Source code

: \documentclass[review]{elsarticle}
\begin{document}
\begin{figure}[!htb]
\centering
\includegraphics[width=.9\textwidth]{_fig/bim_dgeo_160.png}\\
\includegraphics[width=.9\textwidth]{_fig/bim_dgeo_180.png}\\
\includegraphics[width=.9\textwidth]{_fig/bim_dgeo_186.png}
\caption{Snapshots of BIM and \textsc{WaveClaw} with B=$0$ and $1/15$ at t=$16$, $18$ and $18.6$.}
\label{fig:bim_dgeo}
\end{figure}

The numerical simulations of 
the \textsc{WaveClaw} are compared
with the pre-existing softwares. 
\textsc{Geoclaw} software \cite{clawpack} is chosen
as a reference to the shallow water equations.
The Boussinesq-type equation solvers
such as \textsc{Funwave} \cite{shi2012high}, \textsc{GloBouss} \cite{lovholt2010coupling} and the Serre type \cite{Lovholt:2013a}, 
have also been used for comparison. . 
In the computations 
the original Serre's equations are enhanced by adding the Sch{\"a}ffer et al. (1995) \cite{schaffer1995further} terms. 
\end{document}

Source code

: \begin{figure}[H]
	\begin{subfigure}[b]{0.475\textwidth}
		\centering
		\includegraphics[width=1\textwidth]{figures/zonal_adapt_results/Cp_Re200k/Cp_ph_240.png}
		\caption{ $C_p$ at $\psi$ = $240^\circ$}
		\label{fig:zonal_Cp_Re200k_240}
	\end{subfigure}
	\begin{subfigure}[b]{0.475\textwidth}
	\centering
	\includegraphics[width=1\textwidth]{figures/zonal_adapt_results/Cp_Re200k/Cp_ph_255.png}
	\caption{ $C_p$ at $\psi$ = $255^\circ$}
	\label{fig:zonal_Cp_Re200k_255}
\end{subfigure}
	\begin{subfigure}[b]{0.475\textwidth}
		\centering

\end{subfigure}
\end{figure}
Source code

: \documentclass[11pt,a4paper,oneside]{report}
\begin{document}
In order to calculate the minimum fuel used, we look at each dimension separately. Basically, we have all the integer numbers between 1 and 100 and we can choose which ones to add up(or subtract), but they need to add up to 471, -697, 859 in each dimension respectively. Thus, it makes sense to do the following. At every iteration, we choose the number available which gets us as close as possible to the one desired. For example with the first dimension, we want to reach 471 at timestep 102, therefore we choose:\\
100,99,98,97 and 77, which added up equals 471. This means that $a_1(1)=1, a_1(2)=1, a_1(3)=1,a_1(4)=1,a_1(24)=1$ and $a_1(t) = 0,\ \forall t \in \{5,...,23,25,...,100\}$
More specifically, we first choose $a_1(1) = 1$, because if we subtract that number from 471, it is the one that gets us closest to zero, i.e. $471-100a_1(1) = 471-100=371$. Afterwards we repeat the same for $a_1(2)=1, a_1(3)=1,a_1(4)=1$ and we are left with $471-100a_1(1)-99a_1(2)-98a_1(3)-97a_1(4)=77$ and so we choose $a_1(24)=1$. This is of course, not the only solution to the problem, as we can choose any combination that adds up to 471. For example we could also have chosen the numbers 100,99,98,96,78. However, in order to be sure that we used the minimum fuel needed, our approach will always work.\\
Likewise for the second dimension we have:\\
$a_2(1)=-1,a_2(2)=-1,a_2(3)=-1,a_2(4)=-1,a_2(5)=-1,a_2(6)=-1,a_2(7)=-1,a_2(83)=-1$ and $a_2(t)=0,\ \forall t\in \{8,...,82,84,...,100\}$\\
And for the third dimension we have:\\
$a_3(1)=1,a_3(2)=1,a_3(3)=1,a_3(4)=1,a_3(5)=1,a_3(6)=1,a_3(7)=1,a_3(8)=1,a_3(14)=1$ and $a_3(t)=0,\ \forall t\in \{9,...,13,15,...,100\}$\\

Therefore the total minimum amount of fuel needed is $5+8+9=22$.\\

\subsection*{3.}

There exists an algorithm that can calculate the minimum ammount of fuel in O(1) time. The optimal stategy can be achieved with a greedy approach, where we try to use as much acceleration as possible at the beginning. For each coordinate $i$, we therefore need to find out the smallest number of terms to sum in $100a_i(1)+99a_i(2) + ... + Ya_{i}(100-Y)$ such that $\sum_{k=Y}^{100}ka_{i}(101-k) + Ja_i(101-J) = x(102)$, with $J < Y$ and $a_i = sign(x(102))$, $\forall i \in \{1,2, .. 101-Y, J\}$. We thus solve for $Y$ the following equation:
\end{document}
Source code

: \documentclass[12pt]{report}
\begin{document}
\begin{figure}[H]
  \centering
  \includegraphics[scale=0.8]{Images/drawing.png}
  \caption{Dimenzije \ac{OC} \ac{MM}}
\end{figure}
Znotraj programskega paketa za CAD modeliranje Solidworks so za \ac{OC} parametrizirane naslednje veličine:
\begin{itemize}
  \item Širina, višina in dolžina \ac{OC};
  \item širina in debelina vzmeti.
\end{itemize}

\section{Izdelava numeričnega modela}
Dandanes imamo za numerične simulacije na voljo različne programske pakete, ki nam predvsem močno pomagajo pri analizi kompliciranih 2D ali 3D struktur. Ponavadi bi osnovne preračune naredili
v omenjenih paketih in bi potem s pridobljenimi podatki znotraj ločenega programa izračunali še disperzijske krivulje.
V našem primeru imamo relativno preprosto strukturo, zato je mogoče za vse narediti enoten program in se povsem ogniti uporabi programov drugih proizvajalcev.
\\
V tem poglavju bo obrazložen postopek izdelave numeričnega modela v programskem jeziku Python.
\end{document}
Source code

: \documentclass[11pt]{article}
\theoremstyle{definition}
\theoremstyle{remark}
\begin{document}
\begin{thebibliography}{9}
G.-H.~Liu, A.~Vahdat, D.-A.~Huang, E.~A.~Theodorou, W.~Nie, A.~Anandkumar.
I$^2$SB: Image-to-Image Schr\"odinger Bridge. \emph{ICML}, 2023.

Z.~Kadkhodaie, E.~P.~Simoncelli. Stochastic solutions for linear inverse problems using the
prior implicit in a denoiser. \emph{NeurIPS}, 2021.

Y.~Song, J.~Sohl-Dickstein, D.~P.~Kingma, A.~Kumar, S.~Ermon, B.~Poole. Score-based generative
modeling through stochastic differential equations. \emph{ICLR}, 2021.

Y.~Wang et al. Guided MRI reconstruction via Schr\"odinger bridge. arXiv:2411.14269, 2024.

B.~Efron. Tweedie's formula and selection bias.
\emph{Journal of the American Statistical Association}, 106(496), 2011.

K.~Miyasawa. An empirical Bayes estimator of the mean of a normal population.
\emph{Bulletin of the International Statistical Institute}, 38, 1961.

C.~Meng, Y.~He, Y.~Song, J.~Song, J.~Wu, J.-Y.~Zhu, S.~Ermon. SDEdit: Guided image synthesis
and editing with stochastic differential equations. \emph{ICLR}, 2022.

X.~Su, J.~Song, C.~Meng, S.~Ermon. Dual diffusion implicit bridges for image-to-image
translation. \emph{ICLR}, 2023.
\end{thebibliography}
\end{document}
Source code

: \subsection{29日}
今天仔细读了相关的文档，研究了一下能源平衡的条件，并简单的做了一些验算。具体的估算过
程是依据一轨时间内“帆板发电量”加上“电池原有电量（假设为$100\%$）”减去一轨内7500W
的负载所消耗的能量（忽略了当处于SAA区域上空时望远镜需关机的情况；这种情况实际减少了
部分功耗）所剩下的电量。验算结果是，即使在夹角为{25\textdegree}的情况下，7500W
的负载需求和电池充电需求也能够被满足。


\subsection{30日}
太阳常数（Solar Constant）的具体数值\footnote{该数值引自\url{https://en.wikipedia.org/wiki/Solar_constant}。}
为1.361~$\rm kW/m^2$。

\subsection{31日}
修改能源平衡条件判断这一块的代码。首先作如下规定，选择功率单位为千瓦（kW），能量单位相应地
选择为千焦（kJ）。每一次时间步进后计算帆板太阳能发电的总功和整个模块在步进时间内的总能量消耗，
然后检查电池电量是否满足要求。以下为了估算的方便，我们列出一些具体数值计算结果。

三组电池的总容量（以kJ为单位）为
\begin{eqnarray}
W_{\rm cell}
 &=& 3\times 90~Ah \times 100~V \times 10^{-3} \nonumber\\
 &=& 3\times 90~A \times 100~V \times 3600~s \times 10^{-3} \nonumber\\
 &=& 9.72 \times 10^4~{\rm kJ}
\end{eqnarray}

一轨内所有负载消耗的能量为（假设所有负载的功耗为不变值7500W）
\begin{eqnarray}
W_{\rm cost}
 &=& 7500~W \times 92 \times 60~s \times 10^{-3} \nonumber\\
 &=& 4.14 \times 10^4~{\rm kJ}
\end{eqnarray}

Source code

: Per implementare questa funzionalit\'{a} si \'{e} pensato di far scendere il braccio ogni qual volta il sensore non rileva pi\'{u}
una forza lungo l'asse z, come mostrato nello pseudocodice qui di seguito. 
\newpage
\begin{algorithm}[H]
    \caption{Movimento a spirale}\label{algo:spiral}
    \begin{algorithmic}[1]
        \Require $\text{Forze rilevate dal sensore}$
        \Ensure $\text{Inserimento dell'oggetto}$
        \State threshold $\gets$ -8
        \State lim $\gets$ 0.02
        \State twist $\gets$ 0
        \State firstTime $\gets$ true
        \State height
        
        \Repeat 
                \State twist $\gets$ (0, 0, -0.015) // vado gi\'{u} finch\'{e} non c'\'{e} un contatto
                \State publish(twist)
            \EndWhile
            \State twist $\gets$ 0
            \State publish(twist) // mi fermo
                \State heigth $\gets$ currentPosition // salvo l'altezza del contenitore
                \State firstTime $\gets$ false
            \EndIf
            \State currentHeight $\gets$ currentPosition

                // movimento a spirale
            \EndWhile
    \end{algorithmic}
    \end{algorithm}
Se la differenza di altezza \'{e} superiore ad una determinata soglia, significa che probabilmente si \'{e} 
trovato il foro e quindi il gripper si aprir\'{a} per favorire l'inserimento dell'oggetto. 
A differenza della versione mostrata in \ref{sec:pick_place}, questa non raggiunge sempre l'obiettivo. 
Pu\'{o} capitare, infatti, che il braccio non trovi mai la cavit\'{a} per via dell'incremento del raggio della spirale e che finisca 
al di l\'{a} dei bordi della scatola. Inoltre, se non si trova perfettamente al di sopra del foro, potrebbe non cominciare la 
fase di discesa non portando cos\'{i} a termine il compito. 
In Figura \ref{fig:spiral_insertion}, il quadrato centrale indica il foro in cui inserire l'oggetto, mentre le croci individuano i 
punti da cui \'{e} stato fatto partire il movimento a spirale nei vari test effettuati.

• **Activity**
When the word "approach" occurs in a line above, list that line.

• **Output**
More specifically, we first choose $a_1(1) = 1$, because if we subtract that number from 471, it is the one that gets us closest to zero, i.e. $471-100a_1(1) = 471-100=371$. Afterwards we repeat the same for $a_1(2)=1, a_1(3)=1,a_1(4)=1$ and we are left with $471-100a_1(1)-99a_1(2)-98a_1(3)-97a_1(4)=77$ and so we choose $a_1(24)=1$. This is of course, not the only solution to the problem, as we can choose any combination that adds up to 471. For example we could also have chosen the numbers 100,99,98,96,78. However, in order to be sure that we used the minimum fuel needed, our approach will always work.\\
There exists an algorithm that can calculate the minimum ammount of fuel in O(1) time. The optimal stategy can be achieved with a greedy approach, where we try to use as much acceleration as possible at the beginning. For each coordinate $i$, we therefore need to find out the smallest number of terms to sum in $100a_i(1)+99a_i(2) + ... + Ya_{i}(100-Y)$ such that $\sum_{k=Y}^{100}ka_{i}(101-k) + Ja_i(101-J) = x(102)$, with $J < Y$ and $a_i = sign(x(102))$, $\forall i \in \{1,2, .. 101-Y, J\}$. We thus solve for $Y$ the following equation:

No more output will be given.